Monday, February 27, 2006

Thumbs Up, Thumbs Down

I would really hate to be the editor of the Quantitative Marketing & Economics academic journal right now. They're about to publish an article that is already receiving a failing grade from critics.

Marketing professors from Duke University, Florida Atlantic University and Carnegie Mellon University have co-authored a piece of research looking at film criticism and their findings have been utterly lambasted by the very people whose work they surveyed.


According to the news release put out by Duke, the study "examines the meaning of silence by professional film critics". It finds that "many film critics, faced with far too many movies to write about, tend to avoid writing reviews of bad films that they’ve seen. At the same time, a few critics, faced with the same overwhelming choice, tend to avoid reviewing good movies that they’ve watched". They also released a scale of those critics who "provide the most information about poorer movies" and "most information about the finer flicks". Talk about a survey having a false premise.

The research utterly misses the mark, primarily because it looks like the professors don't know a thing about film criticism and the system in place at some of the nation's largest-circulation newspapers. It's story assignments, stupid. As Pat Saperstein, a senior editor at Variety, puts it in a letter to Romenesko: "[T]he top reviewers with the most seniority are assigned the highest-profile, most prestigious films, duh. Younger, more inexperienced reviewers get the films the top critic doesn't want -- the genre films, kids' pics and other lower-prestige fare. That's the way it works at every paper I've ever heard of -- so why isn't it mentioned in the study?"

(I have a question on methodology as well: How do they back their system on which films critics actually saw but didn't review -- and, to put it in perspective, there were 527 films released domestically last year -- and how do they define critics' information on the films?)
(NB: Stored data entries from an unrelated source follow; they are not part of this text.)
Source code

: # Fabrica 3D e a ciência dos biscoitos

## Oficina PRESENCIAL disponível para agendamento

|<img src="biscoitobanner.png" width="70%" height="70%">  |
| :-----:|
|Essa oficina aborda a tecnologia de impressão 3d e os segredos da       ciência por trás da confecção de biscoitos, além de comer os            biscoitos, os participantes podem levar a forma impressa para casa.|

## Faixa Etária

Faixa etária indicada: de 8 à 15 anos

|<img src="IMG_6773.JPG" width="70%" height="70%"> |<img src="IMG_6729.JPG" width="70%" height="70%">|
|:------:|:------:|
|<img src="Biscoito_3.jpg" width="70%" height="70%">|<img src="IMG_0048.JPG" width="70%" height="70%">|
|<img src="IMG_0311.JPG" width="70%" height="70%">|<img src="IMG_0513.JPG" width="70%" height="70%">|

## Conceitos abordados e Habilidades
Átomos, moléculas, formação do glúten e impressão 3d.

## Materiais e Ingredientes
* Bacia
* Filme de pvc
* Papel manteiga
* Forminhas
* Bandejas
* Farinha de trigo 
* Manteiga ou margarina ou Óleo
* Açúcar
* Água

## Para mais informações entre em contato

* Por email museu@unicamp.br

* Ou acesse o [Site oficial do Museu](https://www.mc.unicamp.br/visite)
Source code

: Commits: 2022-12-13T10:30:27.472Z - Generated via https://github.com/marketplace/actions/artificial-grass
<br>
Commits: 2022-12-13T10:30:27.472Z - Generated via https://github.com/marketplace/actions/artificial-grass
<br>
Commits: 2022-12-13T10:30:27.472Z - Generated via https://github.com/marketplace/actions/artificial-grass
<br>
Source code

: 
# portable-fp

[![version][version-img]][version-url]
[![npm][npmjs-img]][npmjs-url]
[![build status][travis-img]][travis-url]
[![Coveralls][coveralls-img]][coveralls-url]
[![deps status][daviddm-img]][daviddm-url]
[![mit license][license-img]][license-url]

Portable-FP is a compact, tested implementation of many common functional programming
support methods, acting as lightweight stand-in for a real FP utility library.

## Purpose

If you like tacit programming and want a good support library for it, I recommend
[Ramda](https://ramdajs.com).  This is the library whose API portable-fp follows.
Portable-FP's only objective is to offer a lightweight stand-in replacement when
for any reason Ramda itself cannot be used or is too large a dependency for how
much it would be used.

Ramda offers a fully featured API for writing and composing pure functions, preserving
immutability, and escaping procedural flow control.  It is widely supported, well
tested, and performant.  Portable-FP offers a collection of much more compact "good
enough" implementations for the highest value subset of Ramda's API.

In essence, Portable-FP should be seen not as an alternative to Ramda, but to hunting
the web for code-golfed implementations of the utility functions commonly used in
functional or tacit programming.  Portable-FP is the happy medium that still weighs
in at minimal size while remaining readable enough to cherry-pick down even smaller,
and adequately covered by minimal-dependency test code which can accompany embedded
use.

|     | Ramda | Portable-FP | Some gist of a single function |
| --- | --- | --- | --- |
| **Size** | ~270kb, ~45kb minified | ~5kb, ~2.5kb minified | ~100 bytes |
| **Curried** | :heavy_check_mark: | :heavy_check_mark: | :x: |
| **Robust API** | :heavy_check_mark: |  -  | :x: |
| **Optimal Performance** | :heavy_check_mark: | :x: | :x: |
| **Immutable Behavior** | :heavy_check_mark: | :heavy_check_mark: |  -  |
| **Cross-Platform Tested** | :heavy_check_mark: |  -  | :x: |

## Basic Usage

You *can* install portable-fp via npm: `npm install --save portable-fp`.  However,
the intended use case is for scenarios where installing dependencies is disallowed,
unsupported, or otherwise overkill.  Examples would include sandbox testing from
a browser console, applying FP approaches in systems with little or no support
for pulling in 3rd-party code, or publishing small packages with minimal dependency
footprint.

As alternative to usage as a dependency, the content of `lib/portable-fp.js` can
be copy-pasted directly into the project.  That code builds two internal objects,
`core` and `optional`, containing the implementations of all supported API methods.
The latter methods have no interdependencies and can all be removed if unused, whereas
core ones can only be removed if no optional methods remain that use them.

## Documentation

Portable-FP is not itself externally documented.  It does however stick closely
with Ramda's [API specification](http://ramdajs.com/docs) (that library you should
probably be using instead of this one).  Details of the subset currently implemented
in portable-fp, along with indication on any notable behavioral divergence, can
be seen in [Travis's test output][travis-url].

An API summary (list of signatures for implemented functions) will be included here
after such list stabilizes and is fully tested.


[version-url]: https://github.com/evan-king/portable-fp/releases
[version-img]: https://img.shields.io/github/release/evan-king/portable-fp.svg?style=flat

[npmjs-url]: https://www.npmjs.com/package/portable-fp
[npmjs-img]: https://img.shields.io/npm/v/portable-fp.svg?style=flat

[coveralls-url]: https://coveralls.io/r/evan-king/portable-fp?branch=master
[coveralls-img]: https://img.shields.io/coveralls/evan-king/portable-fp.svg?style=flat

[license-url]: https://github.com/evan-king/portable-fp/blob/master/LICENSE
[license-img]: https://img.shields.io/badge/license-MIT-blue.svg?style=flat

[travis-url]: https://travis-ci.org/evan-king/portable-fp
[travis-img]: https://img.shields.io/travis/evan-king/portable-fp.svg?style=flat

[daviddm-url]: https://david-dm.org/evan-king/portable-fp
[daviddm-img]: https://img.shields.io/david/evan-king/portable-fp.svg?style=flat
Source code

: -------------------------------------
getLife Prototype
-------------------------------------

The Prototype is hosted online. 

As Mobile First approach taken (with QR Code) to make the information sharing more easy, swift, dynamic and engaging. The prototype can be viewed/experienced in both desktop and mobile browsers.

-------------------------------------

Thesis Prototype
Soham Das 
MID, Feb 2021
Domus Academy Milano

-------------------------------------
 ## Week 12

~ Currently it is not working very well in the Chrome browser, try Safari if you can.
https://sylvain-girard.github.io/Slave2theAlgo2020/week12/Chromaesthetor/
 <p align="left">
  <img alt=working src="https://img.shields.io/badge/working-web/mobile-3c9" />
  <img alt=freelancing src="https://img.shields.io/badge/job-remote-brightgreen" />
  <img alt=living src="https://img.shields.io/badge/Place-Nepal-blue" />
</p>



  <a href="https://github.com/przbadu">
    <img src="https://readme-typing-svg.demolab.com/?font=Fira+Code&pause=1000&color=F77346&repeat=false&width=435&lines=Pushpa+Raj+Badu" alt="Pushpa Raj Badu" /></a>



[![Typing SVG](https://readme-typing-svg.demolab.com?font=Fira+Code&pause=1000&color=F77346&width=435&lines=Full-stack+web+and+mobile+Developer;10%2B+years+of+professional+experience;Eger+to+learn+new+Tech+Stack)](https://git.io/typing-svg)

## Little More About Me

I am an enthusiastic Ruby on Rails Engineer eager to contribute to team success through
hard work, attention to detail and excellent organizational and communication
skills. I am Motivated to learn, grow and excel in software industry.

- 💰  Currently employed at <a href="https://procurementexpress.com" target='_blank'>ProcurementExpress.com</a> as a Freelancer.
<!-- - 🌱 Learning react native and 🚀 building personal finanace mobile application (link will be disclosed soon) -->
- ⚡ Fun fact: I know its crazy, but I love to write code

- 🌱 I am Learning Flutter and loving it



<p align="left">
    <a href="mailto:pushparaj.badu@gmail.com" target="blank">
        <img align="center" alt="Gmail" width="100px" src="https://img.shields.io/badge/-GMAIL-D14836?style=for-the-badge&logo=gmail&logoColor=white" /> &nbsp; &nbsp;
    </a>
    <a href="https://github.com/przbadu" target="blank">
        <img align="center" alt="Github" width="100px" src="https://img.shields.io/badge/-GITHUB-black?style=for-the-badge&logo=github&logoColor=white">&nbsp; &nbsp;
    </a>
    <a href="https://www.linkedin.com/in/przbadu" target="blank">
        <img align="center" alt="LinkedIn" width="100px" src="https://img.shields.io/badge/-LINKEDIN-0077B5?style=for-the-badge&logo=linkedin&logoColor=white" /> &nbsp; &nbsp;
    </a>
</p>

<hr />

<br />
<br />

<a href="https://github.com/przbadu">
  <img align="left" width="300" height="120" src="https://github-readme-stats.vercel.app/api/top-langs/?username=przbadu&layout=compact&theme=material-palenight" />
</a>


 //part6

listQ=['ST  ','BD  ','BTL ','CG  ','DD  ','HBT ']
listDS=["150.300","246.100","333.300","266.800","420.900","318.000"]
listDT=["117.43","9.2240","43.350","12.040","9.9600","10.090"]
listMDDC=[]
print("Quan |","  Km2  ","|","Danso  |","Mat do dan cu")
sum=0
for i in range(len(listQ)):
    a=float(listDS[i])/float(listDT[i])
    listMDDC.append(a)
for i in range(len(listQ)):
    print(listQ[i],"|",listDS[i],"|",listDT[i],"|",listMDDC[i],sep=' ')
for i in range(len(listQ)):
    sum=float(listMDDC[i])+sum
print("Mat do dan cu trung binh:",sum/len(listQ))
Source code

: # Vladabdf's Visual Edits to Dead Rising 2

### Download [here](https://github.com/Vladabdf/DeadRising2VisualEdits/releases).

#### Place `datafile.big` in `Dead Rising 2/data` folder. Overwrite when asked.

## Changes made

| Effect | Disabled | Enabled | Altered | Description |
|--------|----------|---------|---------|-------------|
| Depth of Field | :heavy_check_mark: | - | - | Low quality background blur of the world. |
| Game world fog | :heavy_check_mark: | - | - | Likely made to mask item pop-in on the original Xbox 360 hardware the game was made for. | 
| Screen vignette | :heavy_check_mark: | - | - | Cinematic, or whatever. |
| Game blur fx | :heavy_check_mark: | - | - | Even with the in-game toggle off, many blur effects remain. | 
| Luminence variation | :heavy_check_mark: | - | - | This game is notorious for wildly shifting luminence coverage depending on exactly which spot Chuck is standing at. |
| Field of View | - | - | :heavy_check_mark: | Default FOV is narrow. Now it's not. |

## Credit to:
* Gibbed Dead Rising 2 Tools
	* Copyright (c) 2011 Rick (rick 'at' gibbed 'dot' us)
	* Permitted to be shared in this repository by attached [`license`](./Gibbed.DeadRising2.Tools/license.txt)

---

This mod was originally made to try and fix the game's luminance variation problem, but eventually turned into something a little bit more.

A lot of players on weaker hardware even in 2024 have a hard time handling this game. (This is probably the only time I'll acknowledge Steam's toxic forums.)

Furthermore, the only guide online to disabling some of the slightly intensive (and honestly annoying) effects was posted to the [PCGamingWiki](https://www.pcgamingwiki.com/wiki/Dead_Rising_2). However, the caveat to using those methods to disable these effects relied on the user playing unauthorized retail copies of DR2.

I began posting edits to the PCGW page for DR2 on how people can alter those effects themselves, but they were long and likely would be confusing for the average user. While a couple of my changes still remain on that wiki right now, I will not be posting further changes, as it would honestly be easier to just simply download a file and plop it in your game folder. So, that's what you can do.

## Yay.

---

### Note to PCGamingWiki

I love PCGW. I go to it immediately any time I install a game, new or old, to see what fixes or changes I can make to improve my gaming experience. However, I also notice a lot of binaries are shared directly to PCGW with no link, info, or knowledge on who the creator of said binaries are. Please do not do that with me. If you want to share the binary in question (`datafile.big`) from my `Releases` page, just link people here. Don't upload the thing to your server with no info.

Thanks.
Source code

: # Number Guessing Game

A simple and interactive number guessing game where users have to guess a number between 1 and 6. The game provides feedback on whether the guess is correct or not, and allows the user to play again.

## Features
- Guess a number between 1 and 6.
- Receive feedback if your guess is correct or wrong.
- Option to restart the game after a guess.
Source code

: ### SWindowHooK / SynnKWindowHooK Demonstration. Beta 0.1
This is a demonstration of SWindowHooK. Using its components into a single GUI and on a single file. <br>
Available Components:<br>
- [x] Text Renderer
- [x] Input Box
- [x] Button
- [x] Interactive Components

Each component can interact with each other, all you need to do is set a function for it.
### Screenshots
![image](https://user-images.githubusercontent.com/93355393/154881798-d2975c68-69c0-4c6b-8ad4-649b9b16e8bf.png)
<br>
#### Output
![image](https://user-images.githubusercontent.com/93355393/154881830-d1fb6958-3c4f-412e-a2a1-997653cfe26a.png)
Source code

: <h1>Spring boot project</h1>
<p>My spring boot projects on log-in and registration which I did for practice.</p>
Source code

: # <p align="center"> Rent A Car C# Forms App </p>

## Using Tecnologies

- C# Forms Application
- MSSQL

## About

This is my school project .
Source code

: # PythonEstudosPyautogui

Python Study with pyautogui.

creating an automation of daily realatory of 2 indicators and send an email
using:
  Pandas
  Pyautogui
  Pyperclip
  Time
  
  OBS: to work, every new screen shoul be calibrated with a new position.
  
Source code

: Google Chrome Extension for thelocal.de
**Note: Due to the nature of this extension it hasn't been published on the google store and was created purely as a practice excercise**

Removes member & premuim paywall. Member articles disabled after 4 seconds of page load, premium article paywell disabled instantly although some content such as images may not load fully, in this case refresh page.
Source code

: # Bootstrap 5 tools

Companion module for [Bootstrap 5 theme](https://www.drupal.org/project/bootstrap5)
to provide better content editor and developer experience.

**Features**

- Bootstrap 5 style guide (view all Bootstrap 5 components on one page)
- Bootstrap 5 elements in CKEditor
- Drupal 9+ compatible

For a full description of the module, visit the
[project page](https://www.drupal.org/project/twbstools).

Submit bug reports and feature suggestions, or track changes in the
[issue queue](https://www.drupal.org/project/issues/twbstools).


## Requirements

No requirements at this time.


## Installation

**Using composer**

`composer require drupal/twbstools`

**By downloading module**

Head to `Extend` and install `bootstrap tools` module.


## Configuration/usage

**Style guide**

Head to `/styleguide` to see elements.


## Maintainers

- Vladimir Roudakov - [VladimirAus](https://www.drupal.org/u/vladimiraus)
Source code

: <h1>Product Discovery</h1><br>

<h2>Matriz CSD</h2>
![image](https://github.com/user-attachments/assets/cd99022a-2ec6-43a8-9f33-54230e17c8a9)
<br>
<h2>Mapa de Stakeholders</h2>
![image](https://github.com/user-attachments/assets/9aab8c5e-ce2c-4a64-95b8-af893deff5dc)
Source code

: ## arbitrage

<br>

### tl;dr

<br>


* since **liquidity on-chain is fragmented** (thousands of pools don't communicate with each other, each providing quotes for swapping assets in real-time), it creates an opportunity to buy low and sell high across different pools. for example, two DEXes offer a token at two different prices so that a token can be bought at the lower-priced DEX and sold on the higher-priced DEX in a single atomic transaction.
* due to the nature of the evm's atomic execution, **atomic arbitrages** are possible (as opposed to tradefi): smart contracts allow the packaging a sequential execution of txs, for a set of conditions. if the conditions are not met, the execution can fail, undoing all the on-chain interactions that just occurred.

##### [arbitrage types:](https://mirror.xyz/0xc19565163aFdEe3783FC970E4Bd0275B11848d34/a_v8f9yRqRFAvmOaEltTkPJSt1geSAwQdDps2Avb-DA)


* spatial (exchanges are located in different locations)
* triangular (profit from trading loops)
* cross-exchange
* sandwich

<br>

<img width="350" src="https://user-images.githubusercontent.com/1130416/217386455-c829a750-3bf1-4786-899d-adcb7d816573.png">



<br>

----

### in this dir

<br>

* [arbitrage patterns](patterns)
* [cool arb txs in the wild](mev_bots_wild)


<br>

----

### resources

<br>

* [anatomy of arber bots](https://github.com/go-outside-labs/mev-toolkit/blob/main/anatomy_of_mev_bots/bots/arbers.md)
And I'm sure this concept has been picked up by a good number of news consumers as well-- a reviewer not reviewing a film does not mean a damn thing. And here's the kicker: According the the news release, "the researchers are now exploring the relationship between a movie’s critical acclaim and its box office sales. Among other things, they aim to pinpoint the critics who have the biggest impact on ticket sales."

I'm already shaking my head at their next endeavor, this sequel, which is another false premise and presumably builds upon the results of this one-- critics don't grade for box office, but for quality. I'm willing to save them some grant money and predict they'll find little linkage; for example, this weekend's #1 film ("Tyler Perry's Madea's Family Reunion") wasn't even screened in advance for critics.

1 comment:

Anonymous said...

You raise some points that I missed in my comments on this research. They never quite explain how they know whether a critic saw a film in the first place.

I'm an academic, so I'm sympathetic with them to some extent, but this was (is?) a really sloppy study. Someone fell asleep when this research was being reviewed for publication.